*** Data shown Section Begins ***

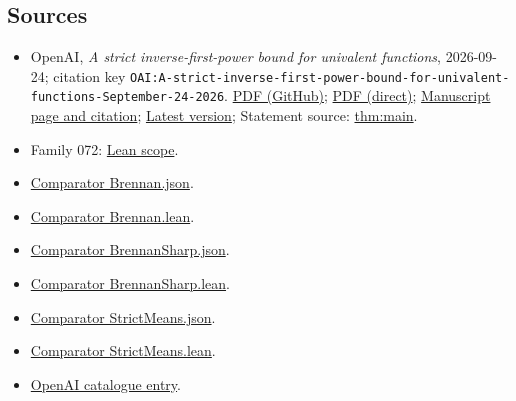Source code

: \documentclass[11pt]{article}
\begin{document}
\subsection{Sources}
\begin{itemize}
\item OpenAI, \emph{A strict inverse-first-power bound for univalent functions}, 2026-09-24; citation key \texttt{OAI:A-strict-inverse-first-power-bound-for-univalent-functions-September-24-2026}. \href{https://github.com/openai/math/blob/adc7f1241b42e322a6451854ab7e4b4c146bf78a/preprints/A-strict-inverse-first-power-bound-for-univalent-functions-September-24-2026/paper.pdf}{PDF (GitHub)}; \href{https://github.com/openai/math/raw/adc7f1241b42e322a6451854ab7e4b4c146bf78a/preprints/A-strict-inverse-first-power-bound-for-univalent-functions-September-24-2026/paper.pdf}{PDF (direct)}; \href{https://github.com/openai/math/blob/adc7f1241b42e322a6451854ab7e4b4c146bf78a/preprints/A-strict-inverse-first-power-bound-for-univalent-functions-September-24-2026/README.md}{Manuscript page and citation}; \href{https://github.com/openai/math/blob/main/preprints/A-strict-inverse-first-power-bound-for-univalent-functions-September-24-2026/paper.pdf}{Latest version}; Statement source: \href{https://github.com/openai/math/blob/adc7f1241b42e322a6451854ab7e4b4c146bf78a/preprints/A-strict-inverse-first-power-bound-for-univalent-functions-September-24-2026/build/sections/00-introduction.tex\#L44}{thm:main}.
\item Family 072: \href{https://github.com/openai/math/blob/adc7f1241b42e322a6451854ab7e4b4c146bf78a/lean/docs/072.md}{Lean scope}.
\item \href{https://github.com/openai/math/blob/adc7f1241b42e322a6451854ab7e4b4c146bf78a/lean/ComparatorChallenges/Brennan.json}{Comparator Brennan.json}.
\item \href{https://github.com/openai/math/blob/adc7f1241b42e322a6451854ab7e4b4c146bf78a/lean/ComparatorChallenges/Brennan.lean}{Comparator Brennan.lean}.
\item \href{https://github.com/openai/math/blob/adc7f1241b42e322a6451854ab7e4b4c146bf78a/lean/ComparatorChallenges/BrennanSharp.json}{Comparator BrennanSharp.json}.
\item \href{https://github.com/openai/math/blob/adc7f1241b42e322a6451854ab7e4b4c146bf78a/lean/ComparatorChallenges/BrennanSharp.lean}{Comparator BrennanSharp.lean}.
\item \href{https://github.com/openai/math/blob/adc7f1241b42e322a6451854ab7e4b4c146bf78a/lean/ComparatorChallenges/StrictMeans.json}{Comparator StrictMeans.json}.
\item \href{https://github.com/openai/math/blob/adc7f1241b42e322a6451854ab7e4b4c146bf78a/lean/ComparatorChallenges/StrictMeans.lean}{Comparator StrictMeans.lean}.
\item \href{https://github.com/openai/math/blob/adc7f1241b42e322a6451854ab7e4b4c146bf78a/CONTENTS.md}{OpenAI catalogue entry}.
\end{itemize}
\end{document}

*** Data shown Section Ends ***

Your reply is the full set of entries reproduced exactly, with images omitted.

** Completed task **
Source code

: \documentclass[11pt]{article}
\begin{document}
\subsection{Sources}
\begin{itemize}
\item OpenAI, \emph{A strict inverse-first-power bound for univalent functions}, 2026-09-24; citation key \texttt{OAI:A-strict-inverse-first-power-bound-for-univalent-functions-September-24-2026}. \href{https://github.com/openai/math/blob/adc7f1241b42e322a6451854ab7e4b4c146bf78a/preprints/A-strict-inverse-first-power-bound-for-univalent-functions-September-24-2026/paper.pdf}{PDF (GitHub)}; \href{https://github.com/openai/math/raw/adc7f1241b42e322a6451854ab7e4b4c146bf78a/preprints/A-strict-inverse-first-power-bound-for-univalent-functions-September-24-2026/paper.pdf}{PDF (direct)}; \href{https://github.com/openai/math/blob/adc7f1241b42e322a6451854ab7e4b4c146bf78a/preprints/A-strict-inverse-first-power-bound-for-univalent-functions-September-24-2026/README.md}{Manuscript page and citation}; \href{https://github.com/openai/math/blob/main/preprints/A-strict-inverse-first-power-bound-for-univalent-functions-September-24-2026/paper.pdf}{Latest version}; Statement source: \href{https://github.com/openai/math/blob/adc7f1241b42e322a6451854ab7e4b4c146bf78a/preprints/A-strict-inverse-first-power-bound-for-univalent-functions-September-24-2026/build/sections/00-introduction.tex\#L44}{thm:main}.
\item Family 072: \href{https://github.com/openai/math/blob/adc7f1241b42e322a6451854ab7e4b4c146bf78a/lean/docs/072.md}{Lean scope}.
\item \href{https://github.com/openai/math/blob/adc7f1241b42e322a6451854ab7e4b4c146bf78a/lean/ComparatorChallenges/Brennan.json}{Comparator Brennan.json}.
\item \href{https://github.com/openai/math/blob/adc7f1241b42e322a6451854ab7e4b4c146bf78a/lean/ComparatorChallenges/Brennan.lean}{Comparator Brennan.lean}.
\item \href{https://github.com/openai/math/blob/adc7f1241b42e322a6451854ab7e4b4c146bf78a/lean/ComparatorChallenges/BrennanSharp.json}{Comparator BrennanSharp.json}.
\item \href{https://github.com/openai/math/blob/adc7f1241b42e322a6451854ab7e4b4c146bf78a/lean/ComparatorChallenges/BrennanSharp.lean}{Comparator BrennanSharp.lean}.
\item \href{https://github.com/openai/math/blob/adc7f1241b42e322a6451854ab7e4b4c146bf78a/lean/ComparatorChallenges/StrictMeans.json}{Comparator StrictMeans.json}.
\item \href{https://github.com/openai/math/blob/adc7f1241b42e322a6451854ab7e4b4c146bf78a/lean/ComparatorChallenges/StrictMeans.lean}{Comparator StrictMeans.lean}.
\item \href{https://github.com/openai/math/blob/adc7f1241b42e322a6451854ab7e4b4c146bf78a/CONTENTS.md}{OpenAI catalogue entry}.
\end{itemize}
\end{document}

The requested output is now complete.